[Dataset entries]

[Start of Attachment]

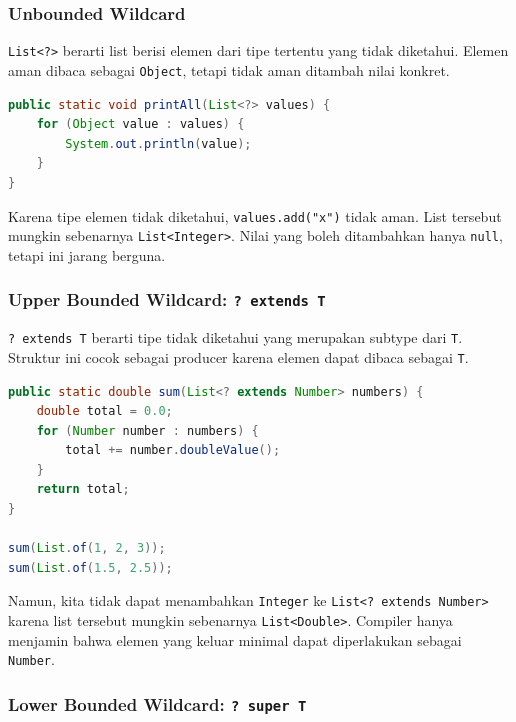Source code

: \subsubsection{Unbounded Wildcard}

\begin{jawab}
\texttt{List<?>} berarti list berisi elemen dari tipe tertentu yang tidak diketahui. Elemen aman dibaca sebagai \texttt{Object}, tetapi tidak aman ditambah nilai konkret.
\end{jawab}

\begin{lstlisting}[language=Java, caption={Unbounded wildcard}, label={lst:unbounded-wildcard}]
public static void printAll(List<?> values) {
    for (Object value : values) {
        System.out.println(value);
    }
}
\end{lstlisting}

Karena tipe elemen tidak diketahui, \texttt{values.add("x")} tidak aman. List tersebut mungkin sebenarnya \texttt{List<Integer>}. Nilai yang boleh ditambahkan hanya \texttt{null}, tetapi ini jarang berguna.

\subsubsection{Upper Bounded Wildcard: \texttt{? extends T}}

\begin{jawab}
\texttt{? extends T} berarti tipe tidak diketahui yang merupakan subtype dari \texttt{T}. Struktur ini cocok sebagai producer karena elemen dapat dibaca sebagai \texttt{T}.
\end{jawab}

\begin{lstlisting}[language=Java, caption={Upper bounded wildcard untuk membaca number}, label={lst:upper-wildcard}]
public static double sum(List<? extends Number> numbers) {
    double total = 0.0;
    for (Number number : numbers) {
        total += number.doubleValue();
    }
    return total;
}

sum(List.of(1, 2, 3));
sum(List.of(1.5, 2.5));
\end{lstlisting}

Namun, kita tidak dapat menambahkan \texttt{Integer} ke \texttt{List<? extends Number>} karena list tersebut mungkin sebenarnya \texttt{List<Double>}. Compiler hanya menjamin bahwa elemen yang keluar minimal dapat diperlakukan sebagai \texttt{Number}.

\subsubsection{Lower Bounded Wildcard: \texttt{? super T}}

[End of Attachment]

▸ **To do**:
Your job is to copy every entry exactly. Omit the pictures.

▸ **Answer for the task**:
Source code

: \subsubsection{Unbounded Wildcard}

\begin{jawab}
\texttt{List<?>} berarti list berisi elemen dari tipe tertentu yang tidak diketahui. Elemen aman dibaca sebagai \texttt{Object}, tetapi tidak aman ditambah nilai konkret.
\end{jawab}

\begin{lstlisting}[language=Java, caption={Unbounded wildcard}, label={lst:unbounded-wildcard}]
public static void printAll(List<?> values) {
    for (Object value : values) {
        System.out.println(value);
    }
}
\end{lstlisting}

Karena tipe elemen tidak diketahui, \texttt{values.add("x")} tidak aman. List tersebut mungkin sebenarnya \texttt{List<Integer>}. Nilai yang boleh ditambahkan hanya \texttt{null}, tetapi ini jarang berguna.

\subsubsection{Upper Bounded Wildcard: \texttt{? extends T}}

\begin{jawab}
\texttt{? extends T} berarti tipe tidak diketahui yang merupakan subtype dari \texttt{T}. Struktur ini cocok sebagai producer karena elemen dapat dibaca sebagai \texttt{T}.
\end{jawab}

\begin{lstlisting}[language=Java, caption={Upper bounded wildcard untuk membaca number}, label={lst:upper-wildcard}]
public static double sum(List<? extends Number> numbers) {
    double total = 0.0;
    for (Number number : numbers) {
        total += number.doubleValue();
    }
    return total;
}

sum(List.of(1, 2, 3));
sum(List.of(1.5, 2.5));
\end{lstlisting}

Namun, kita tidak dapat menambahkan \texttt{Integer} ke \texttt{List<? extends Number>} karena list tersebut mungkin sebenarnya \texttt{List<Double>}. Compiler hanya menjamin bahwa elemen yang keluar minimal dapat diperlakukan sebagai \texttt{Number}.

\subsubsection{Lower Bounded Wildcard: \texttt{? super T}}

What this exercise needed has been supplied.